▶ WHAT YOU NEED TO DO:
Each entry should be restated word for word, with all pictures left out.

§

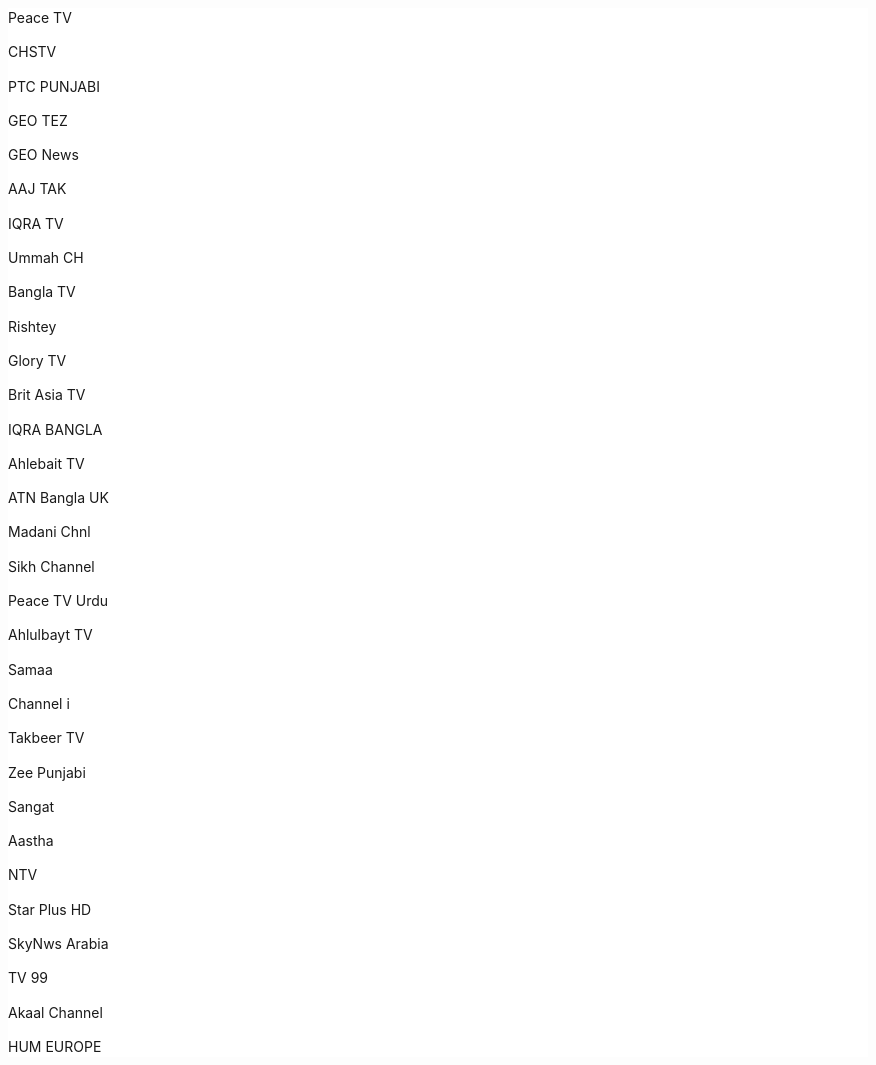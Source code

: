 <channel site="uk-sky.com" xmltv_id="Peace TV" site_id="3704" update="i">Peace TV</channel>

<channel site="uk-sky.com" xmltv_id="CHSTV" site_id="3815" update="i">CHSTV</channel>

<channel site="uk-sky.com" xmltv_id="PTC PUNJABI" site_id="5715" update="i">PTC PUNJABI</channel>

<channel site="uk-sky.com" xmltv_id="GEO TEZ" site_id="4402" update="i">GEO TEZ</channel>

<channel site="uk-sky.com" xmltv_id="GEO News" site_id="4407" update="i">GEO News</channel>

<channel site="uk-sky.com" xmltv_id="AAJ TAK" site_id="3255" update="i">AAJ TAK</channel>

<channel site="uk-sky.com" xmltv_id="IQRA TV" site_id="6754" update="i">IQRA TV</channel>

<channel site="uk-sky.com" xmltv_id="Ummah CH" site_id="4504" update="i">Ummah CH</channel>

<channel site="uk-sky.com" xmltv_id="Bangla TV" site_id="3820" update="i">Bangla TV</channel>

<channel site="uk-sky.com" xmltv_id="Rishtey" site_id="3916" update="i">Rishtey</channel>

<channel site="uk-sky.com" xmltv_id="Glory TV" site_id="4403" update="i">Glory TV</channel>

<channel site="uk-sky.com" xmltv_id="Brit Asia TV" site_id="3653" update="i">Brit Asia TV</channel>

<channel site="uk-sky.com" xmltv_id="IQRA BANGLA" site_id="3914" update="i">IQRA BANGLA</channel>

<channel site="uk-sky.com" xmltv_id="Ahlebait TV" site_id="6765" update="i">Ahlebait TV</channel>

<channel site="uk-sky.com" xmltv_id="ATN Bangla UK" site_id="6753" update="i">ATN Bangla UK</channel>

<channel site="uk-sky.com" xmltv_id="Madani Chnl" site_id="4460" update="i">Madani Chnl</channel>

<channel site="uk-sky.com" xmltv_id="Sikh Channel" site_id="3650" update="i">Sikh Channel</channel>

<channel site="uk-sky.com" xmltv_id="Peace TV Urdu" site_id="3224" update="i">Peace TV Urdu</channel>

<channel site="uk-sky.com" xmltv_id="Ahlulbayt TV" site_id="3701" update="i">Ahlulbayt TV</channel>

<channel site="uk-sky.com" xmltv_id="Samaa" site_id="3722" update="i">Samaa</channel>

<channel site="uk-sky.com" xmltv_id="Channel i" site_id="4102" update="i">Channel i</channel>

<channel site="uk-sky.com" xmltv_id="Takbeer TV" site_id="4408" update="i">Takbeer TV</channel>

<channel site="uk-sky.com" xmltv_id="Zee Punjabi" site_id="2602" update="i">Zee Punjabi</channel>

<channel site="uk-sky.com" xmltv_id="Sangat" site_id="3355" update="i">Sangat</channel>

<channel site="uk-sky.com" xmltv_id="Aastha" site_id="3594" update="i">Aastha</channel>

<channel site="uk-sky.com" xmltv_id="NTV" site_id="4540" update="i">NTV</channel>

<channel site="uk-sky.com" xmltv_id="Star Plus HD" site_id="5300" update="i">Star Plus HD</channel>

<channel site="uk-sky.com" xmltv_id="SkyNws Arabia" site_id="4645" update="i">SkyNws Arabia</channel>

<channel site="uk-sky.com" xmltv_id="TV 99" site_id="5285" update="i">TV 99</channel>

<channel site="uk-sky.com" xmltv_id="Akaal Channel" site_id="5087" update="i">Akaal Channel</channel>

<channel site="uk-sky.com" xmltv_id="HUM EUROPE" site_id="5205" update="i">HUM EUROPE</channel>
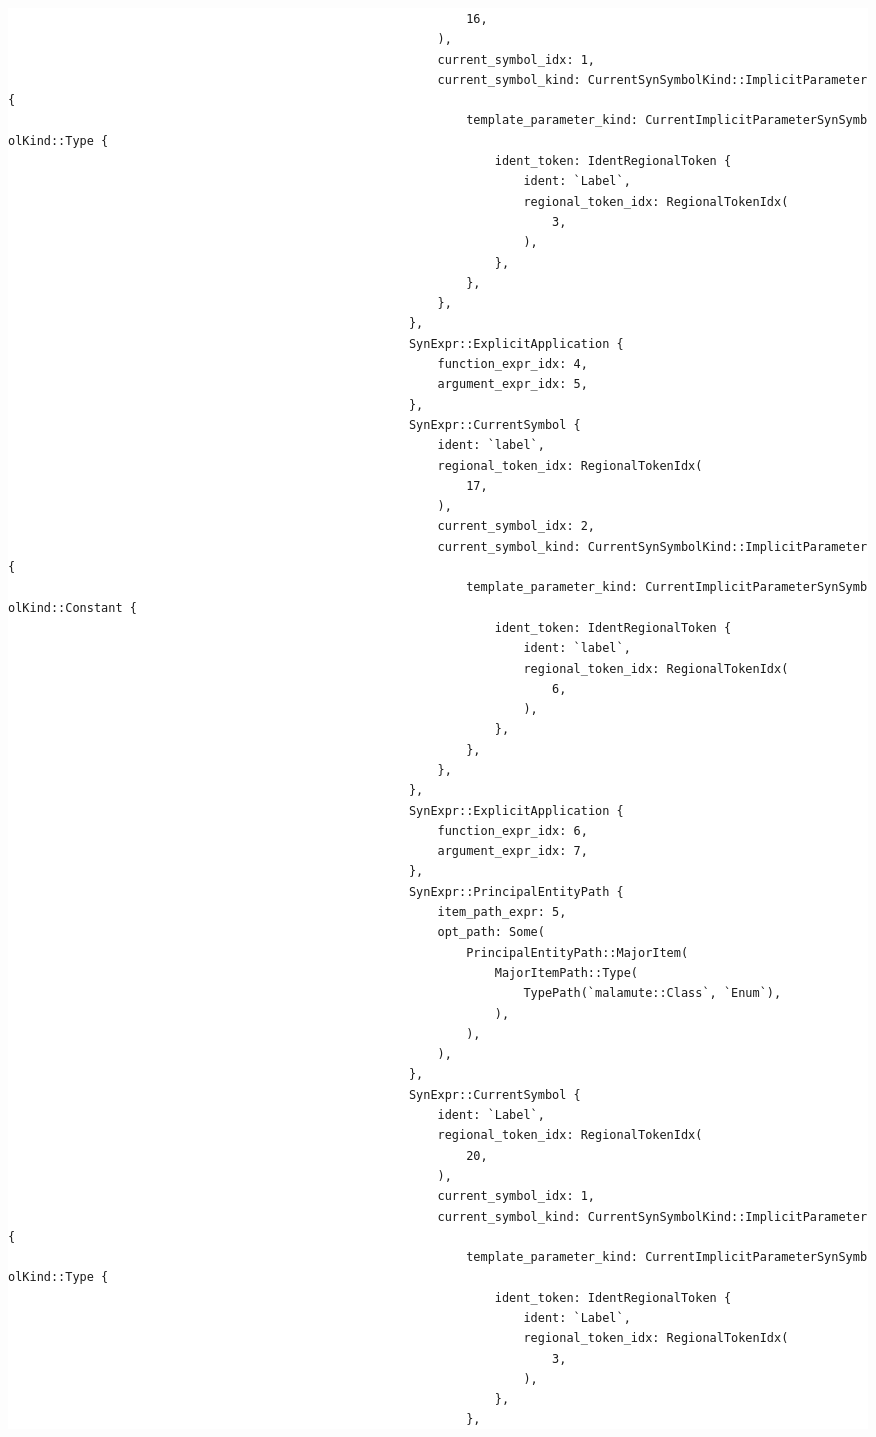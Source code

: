                                                                     16,
                                                                ),
                                                                current_symbol_idx: 1,
                                                                current_symbol_kind: CurrentSynSymbolKind::ImplicitParameter {
                                                                    template_parameter_kind: CurrentImplicitParameterSynSymbolKind::Type {
                                                                        ident_token: IdentRegionalToken {
                                                                            ident: `Label`,
                                                                            regional_token_idx: RegionalTokenIdx(
                                                                                3,
                                                                            ),
                                                                        },
                                                                    },
                                                                },
                                                            },
                                                            SynExpr::ExplicitApplication {
                                                                function_expr_idx: 4,
                                                                argument_expr_idx: 5,
                                                            },
                                                            SynExpr::CurrentSymbol {
                                                                ident: `label`,
                                                                regional_token_idx: RegionalTokenIdx(
                                                                    17,
                                                                ),
                                                                current_symbol_idx: 2,
                                                                current_symbol_kind: CurrentSynSymbolKind::ImplicitParameter {
                                                                    template_parameter_kind: CurrentImplicitParameterSynSymbolKind::Constant {
                                                                        ident_token: IdentRegionalToken {
                                                                            ident: `label`,
                                                                            regional_token_idx: RegionalTokenIdx(
                                                                                6,
                                                                            ),
                                                                        },
                                                                    },
                                                                },
                                                            },
                                                            SynExpr::ExplicitApplication {
                                                                function_expr_idx: 6,
                                                                argument_expr_idx: 7,
                                                            },
                                                            SynExpr::PrincipalEntityPath {
                                                                item_path_expr: 5,
                                                                opt_path: Some(
                                                                    PrincipalEntityPath::MajorItem(
                                                                        MajorItemPath::Type(
                                                                            TypePath(`malamute::Class`, `Enum`),
                                                                        ),
                                                                    ),
                                                                ),
                                                            },
                                                            SynExpr::CurrentSymbol {
                                                                ident: `Label`,
                                                                regional_token_idx: RegionalTokenIdx(
                                                                    20,
                                                                ),
                                                                current_symbol_idx: 1,
                                                                current_symbol_kind: CurrentSynSymbolKind::ImplicitParameter {
                                                                    template_parameter_kind: CurrentImplicitParameterSynSymbolKind::Type {
                                                                        ident_token: IdentRegionalToken {
                                                                            ident: `Label`,
                                                                            regional_token_idx: RegionalTokenIdx(
                                                                                3,
                                                                            ),
                                                                        },
                                                                    },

§

▶ RESULT:
Source code

: <channel site="uk-sky.com" xmltv_id="Peace TV" site_id="3704" update="i">Peace TV</channel>

<channel site="uk-sky.com" xmltv_id="CHSTV" site_id="3815" update="i">CHSTV</channel>

<channel site="uk-sky.com" xmltv_id="PTC PUNJABI" site_id="5715" update="i">PTC PUNJABI</channel>

<channel site="uk-sky.com" xmltv_id="GEO TEZ" site_id="4402" update="i">GEO TEZ</channel>

<channel site="uk-sky.com" xmltv_id="GEO News" site_id="4407" update="i">GEO News</channel>

<channel site="uk-sky.com" xmltv_id="AAJ TAK" site_id="3255" update="i">AAJ TAK</channel>

<channel site="uk-sky.com" xmltv_id="IQRA TV" site_id="6754" update="i">IQRA TV</channel>

<channel site="uk-sky.com" xmltv_id="Ummah CH" site_id="4504" update="i">Ummah CH</channel>

<channel site="uk-sky.com" xmltv_id="Bangla TV" site_id="3820" update="i">Bangla TV</channel>

<channel site="uk-sky.com" xmltv_id="Rishtey" site_id="3916" update="i">Rishtey</channel>

<channel site="uk-sky.com" xmltv_id="Glory TV" site_id="4403" update="i">Glory TV</channel>

<channel site="uk-sky.com" xmltv_id="Brit Asia TV" site_id="3653" update="i">Brit Asia TV</channel>

<channel site="uk-sky.com" xmltv_id="IQRA BANGLA" site_id="3914" update="i">IQRA BANGLA</channel>

<channel site="uk-sky.com" xmltv_id="Ahlebait TV" site_id="6765" update="i">Ahlebait TV</channel>

<channel site="uk-sky.com" xmltv_id="ATN Bangla UK" site_id="6753" update="i">ATN Bangla UK</channel>

<channel site="uk-sky.com" xmltv_id="Madani Chnl" site_id="4460" update="i">Madani Chnl</channel>

<channel site="uk-sky.com" xmltv_id="Sikh Channel" site_id="3650" update="i">Sikh Channel</channel>

<channel site="uk-sky.com" xmltv_id="Peace TV Urdu" site_id="3224" update="i">Peace TV Urdu</channel>

<channel site="uk-sky.com" xmltv_id="Ahlulbayt TV" site_id="3701" update="i">Ahlulbayt TV</channel>

<channel site="uk-sky.com" xmltv_id="Samaa" site_id="3722" update="i">Samaa</channel>

<channel site="uk-sky.com" xmltv_id="Channel i" site_id="4102" update="i">Channel i</channel>

<channel site="uk-sky.com" xmltv_id="Takbeer TV" site_id="4408" update="i">Takbeer TV</channel>

<channel site="uk-sky.com" xmltv_id="Zee Punjabi" site_id="2602" update="i">Zee Punjabi</channel>

<channel site="uk-sky.com" xmltv_id="Sangat" site_id="3355" update="i">Sangat</channel>

<channel site="uk-sky.com" xmltv_id="Aastha" site_id="3594" update="i">Aastha</channel>

<channel site="uk-sky.com" xmltv_id="NTV" site_id="4540" update="i">NTV</channel>

<channel site="uk-sky.com" xmltv_id="Star Plus HD" site_id="5300" update="i">Star Plus HD</channel>

<channel site="uk-sky.com" xmltv_id="SkyNws Arabia" site_id="4645" update="i">SkyNws Arabia</channel>

<channel site="uk-sky.com" xmltv_id="TV 99" site_id="5285" update="i">TV 99</channel>

<channel site="uk-sky.com" xmltv_id="Akaal Channel" site_id="5087" update="i">Akaal Channel</channel>

<channel site="uk-sky.com" xmltv_id="HUM EUROPE" site_id="5205" update="i">HUM EUROPE</channel>
Source code

:                                                                     16,
                                                                ),
                                                                current_symbol_idx: 1,
                                                                current_symbol_kind: CurrentSynSymbolKind::ImplicitParameter {
                                                                    template_parameter_kind: CurrentImplicitParameterSynSymbolKind::Type {
                                                                        ident_token: IdentRegionalToken {
                                                                            ident: `Label`,
                                                                            regional_token_idx: RegionalTokenIdx(
                                                                                3,
                                                                            ),
                                                                        },
                                                                    },
                                                                },
                                                            },
                                                            SynExpr::ExplicitApplication {
                                                                function_expr_idx: 4,
                                                                argument_expr_idx: 5,
                                                            },
                                                            SynExpr::CurrentSymbol {
                                                                ident: `label`,
                                                                regional_token_idx: RegionalTokenIdx(
                                                                    17,
                                                                ),
                                                                current_symbol_idx: 2,
                                                                current_symbol_kind: CurrentSynSymbolKind::ImplicitParameter {
                                                                    template_parameter_kind: CurrentImplicitParameterSynSymbolKind::Constant {
                                                                        ident_token: IdentRegionalToken {
                                                                            ident: `label`,
                                                                            regional_token_idx: RegionalTokenIdx(
                                                                                6,
                                                                            ),
                                                                        },
                                                                    },
                                                                },
                                                            },
                                                            SynExpr::ExplicitApplication {
                                                                function_expr_idx: 6,
                                                                argument_expr_idx: 7,
                                                            },
                                                            SynExpr::PrincipalEntityPath {
                                                                item_path_expr: 5,
                                                                opt_path: Some(
                                                                    PrincipalEntityPath::MajorItem(
                                                                        MajorItemPath::Type(
                                                                            TypePath(`malamute::Class`, `Enum`),
                                                                        ),
                                                                    ),
                                                                ),
                                                            },
                                                            SynExpr::CurrentSymbol {
                                                                ident: `Label`,
                                                                regional_token_idx: RegionalTokenIdx(
                                                                    20,
                                                                ),
                                                                current_symbol_idx: 1,
                                                                current_symbol_kind: CurrentSynSymbolKind::ImplicitParameter {
                                                                    template_parameter_kind: CurrentImplicitParameterSynSymbolKind::Type {
                                                                        ident_token: IdentRegionalToken {
                                                                            ident: `Label`,
                                                                            regional_token_idx: RegionalTokenIdx(
                                                                                3,
                                                                            ),
                                                                        },
                                                                    },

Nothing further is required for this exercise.